Si chiude con il botto, non poteva essere altrimenti!

Dopo lo spettacolo di Westmont, Toronto aveva altissime aspettative e fin dal primo giorno i protagonisti hanno risposto presente!

Chi avrà vinto l’edizione 2025 della World Aquatics Swimming World Cup? Scopriamolo!

Record del mondo e record di coppa

Altra pioggia di record, anche in Canada!

L’aveva annunciato dopo la finale dei 100 dorso e l’ha fatto! Parliamo di Hubert Kós, mattatore assoluto di questa Coppa al maschile, che dopo sei successi in altrettante gare firma il settimo sigillo con un pazzesco record mondiale nei 200 dorso: 1’45’’12, mezzo secondo meglio dell’1’45’’63 nuotato da Mitch Larkin nel 2019! Un crono pazzesco che riscrive anche il record di coppa, in mano come il primato europeo a Arkady Vyatchanin con 1’46’’11 addirittura dal 2009!

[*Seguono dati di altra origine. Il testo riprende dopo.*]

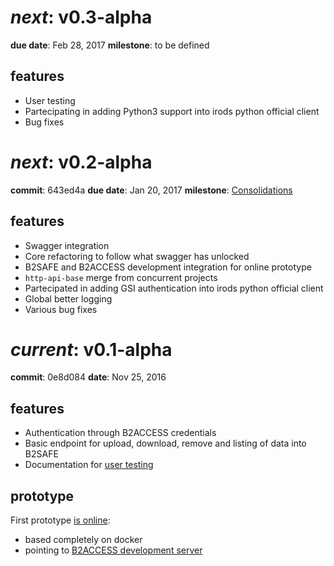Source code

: 
# *next*: v0.3-alpha
**due date**: Feb 28, 2017
**milestone**: to be defined

## features
- User testing
- Partecipating in adding Python3 support into irods python official client
- Bug fixes


# *next*: v0.2-alpha
**commit**: 643ed4a
**due date**: Jan 20, 2017
**milestone**: [Consolidations](https://github.com/EUDAT-B2STAGE/http-api/milestone/4)

## features

- Swagger integration
- Core refactoring to follow what swagger has unlocked
- B2SAFE and B2ACCESS development integration for online prototype
- `http-api-base` merge from concurrent projects
- Partecipated in adding GSI authentication into irods python official client
- Global better logging
- Various bug fixes

# *current*: v0.1-alpha
**commit**: 0e8d084
**date**: Nov 25, 2016

## features

- Authentication through B2ACCESS credentials
- Basic endpoint for upload, download, remove and listing of data into B2SAFE
- Documentation for [user testing](https://github.com/EUDAT-B2STAGE/http-api/blob/master/docs/user/user.md)

## prototype

First prototype [is online](https://b2stage.cineca.it/api/status):
- based completely on docker
- pointing to [B2ACCESS development server](https://unity.eudat-aai.fz-juelich.de:8443/home/home)
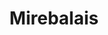 ---
layout: project
images: ["mirebalais2.png", "mirebalais3.png", "mirebalais5.png", "mirebalais.png", "mirebalais4.png", "mirebalais6.png", "mirebalais7.png"]
work: "Continuous Design - User Research - User Testing - SASS framework - Style Guide - Development."
title: "Mirebalais"
desc: "Creation of the Electronic Medical Record system for a hospital in the city of Mirebalais, Haiti. The software provides functionalities including patient registration, diagnosis capture, vitals, paper records managment, etc."
website: "http://mirebalaisstyleguide.herokuapp.com/"
cover: "mirebalaiscover.jpg"
category: project
class: "second"
link: "mirebalais.html"
---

Ma il capolavoro arriva con i 100, dove evidentemente sentiva di poter fare il colpaccio: e lo fa, vincendo in 48’’16, migliorando il suo record di Coppa ma soprattutto il mondiale che era di Coleman Stewart nuotato alla tappa di Napoli della ISL del 2021 in 48’’33. Monumentale! Cancellato anche il limite europeo di Kliment Kolesnikov di 48’’58!

Uomini scatenati anche grazie a Joshua Liendo! Impensabile al via dei 100 farfalla vedere il padrone di casa polverizzare il record del mondo di Noe Ponti, dato che settimana prima aveva nuotato ben due secondi sopra quel limite. Il canadese fissa il nuovo mondiale in 47’’68 tre centesimi sotto il 47’’71 di Ponti al quale toglie anche il WC record che era 48’’40.

Dopo quattro successi arriva il meritato quinto con record per Caspar Corbeau, che avvicina il mondiale ed europeo dei 100 rana. 55’’55 è il nuovo primato di Coppa, cancellando il 55’’61 che van der Burgh aveva nuotato nel 2009 e Qin Haiyang lo scorso anno. Entra così al quinto posto mondiale all-time! Mica male!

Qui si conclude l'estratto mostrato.